Data extracted from a collection

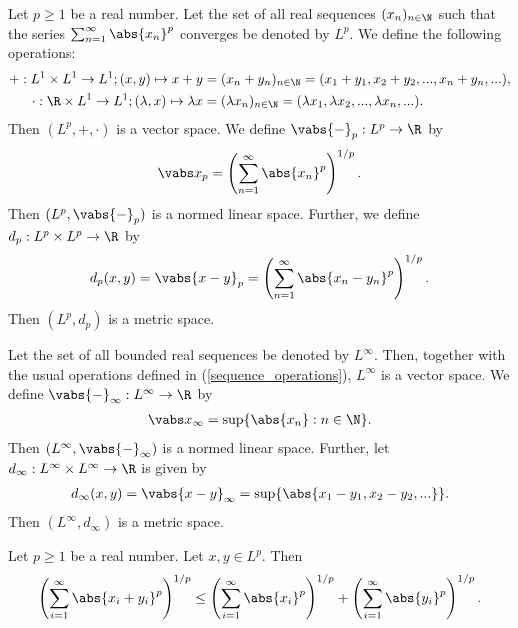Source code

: \documentclass{article}
\begin{document}
\begin{lemma}
    Let $p\geq 1$ be a real number.
    Let the set of all real sequences $(x_n)_{n\in\N}$ such that the series
    $\sum_{n=1}^\infty \abs{x_n}^p$ converges be denoted by $L^p$.
    We define the following operations:
    \begin{align}
        \label{sequence_operations}
        +:L^1\times L^1\to L^1;(x,y)\mapsto x+y               & =(x_n+y_n)_{n\in\N}=(x_1+y_1,x_2+y_2,...,x_n+y_n,...),                 \\
        \cdot:\R\times L^1\to L^1;(\lambda,x)\mapsto\lambda x & =(\lambda x_n)_{n\in\N}=(\lambda x_1,\lambda x_2,...,\lambda x_n,...).
    \end{align}
    Then $(L^p,+,\cdot)$ is a vector space.
    We define $\vabs{-}_p:L^p\to\R$ by
    \begin{align*}
        \vabs x_p = \left(\sum_{n=1}^\infty \abs{x_n}^p\right)^{1/p}.
    \end{align*}
    Then $(L^p, \vabs{-}_p)$ is a normed linear space.
    Further, we define $d_p:L^p\times L^p\to\R$ by
    \begin{align*}
        d_p(x,y)=\vabs{x-y}_p=\left(\sum_{n=1}^\infty\abs{x_n-y_n}^p\right)^{1/p}.
    \end{align*}
    Then $(L^p,d_p)$ is a metric space.
\end{lemma}

\begin{lemma}
    Let the set of all bounded real sequences be denoted by $L^\infty$. Then, together with
    the usual operations defined in (\ref{sequence_operations}), $L^\infty$ is a vector space.
    We define $\vabs{-}_\infty:L^\infty\to\R$ by
    \begin{align*}
        \vabs x_\infty = \sup\{\abs{x_n}:n\in\N\}.
    \end{align*}
    Then $(L^\infty,\vabs{-}_\infty)$ is a normed linear space.
    Further, let $d_\infty:L^\infty\times L^\infty\to\R$ is given by
    \begin{align*}
        d_\infty(x,y)=\vabs{x-y}_\infty = \sup\{\abs{x_1-y_1,x_2-y_2,...}\}.
    \end{align*}
    Then $(L^\infty, d_\infty)$ is a metric space.
\end{lemma}

\begin{lemma}
    Let $p\geq 1$ be a real number. Let $x,y\in L^p$. Then
    \begin{align*}
        \left(\sum_{i=1}^\infty \abs{x_i+y_i}^p\right)^{1/p}
        \leq \left(\sum_{i=1}^\infty \abs{x_i}^p\right)^{1/p}
        + \left(\sum_{i=1}^\infty \abs{y_i}^p\right)^{1/p}.
    \end{align*}
\end{lemma}
\end{document}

_Work instructions_
Your task is to reproduce every record exactly while omitting the pictures.

_Written answer_
Source code

: \documentclass{article}
\begin{document}
\begin{lemma}
    Let $p\geq 1$ be a real number.
    Let the set of all real sequences $(x_n)_{n\in\N}$ such that the series
    $\sum_{n=1}^\infty \abs{x_n}^p$ converges be denoted by $L^p$.
    We define the following operations:
    \begin{align}
        \label{sequence_operations}
        +:L^1\times L^1\to L^1;(x,y)\mapsto x+y               & =(x_n+y_n)_{n\in\N}=(x_1+y_1,x_2+y_2,...,x_n+y_n,...),                 \\
        \cdot:\R\times L^1\to L^1;(\lambda,x)\mapsto\lambda x & =(\lambda x_n)_{n\in\N}=(\lambda x_1,\lambda x_2,...,\lambda x_n,...).
    \end{align}
    Then $(L^p,+,\cdot)$ is a vector space.
    We define $\vabs{-}_p:L^p\to\R$ by
    \begin{align*}
        \vabs x_p = \left(\sum_{n=1}^\infty \abs{x_n}^p\right)^{1/p}.
    \end{align*}
    Then $(L^p, \vabs{-}_p)$ is a normed linear space.
    Further, we define $d_p:L^p\times L^p\to\R$ by
    \begin{align*}
        d_p(x,y)=\vabs{x-y}_p=\left(\sum_{n=1}^\infty\abs{x_n-y_n}^p\right)^{1/p}.
    \end{align*}
    Then $(L^p,d_p)$ is a metric space.
\end{lemma}

\begin{lemma}
    Let the set of all bounded real sequences be denoted by $L^\infty$. Then, together with
    the usual operations defined in (\ref{sequence_operations}), $L^\infty$ is a vector space.
    We define $\vabs{-}_\infty:L^\infty\to\R$ by
    \begin{align*}
        \vabs x_\infty = \sup\{\abs{x_n}:n\in\N\}.
    \end{align*}
    Then $(L^\infty,\vabs{-}_\infty)$ is a normed linear space.
    Further, let $d_\infty:L^\infty\times L^\infty\to\R$ is given by
    \begin{align*}
        d_\infty(x,y)=\vabs{x-y}_\infty = \sup\{\abs{x_1-y_1,x_2-y_2,...}\}.
    \end{align*}
    Then $(L^\infty, d_\infty)$ is a metric space.
\end{lemma}

\begin{lemma}
    Let $p\geq 1$ be a real number. Let $x,y\in L^p$. Then
    \begin{align*}
        \left(\sum_{i=1}^\infty \abs{x_i+y_i}^p\right)^{1/p}
        \leq \left(\sum_{i=1}^\infty \abs{x_i}^p\right)^{1/p}
        + \left(\sum_{i=1}^\infty \abs{y_i}^p\right)^{1/p}.
    \end{align*}
\end{lemma}
\end{document}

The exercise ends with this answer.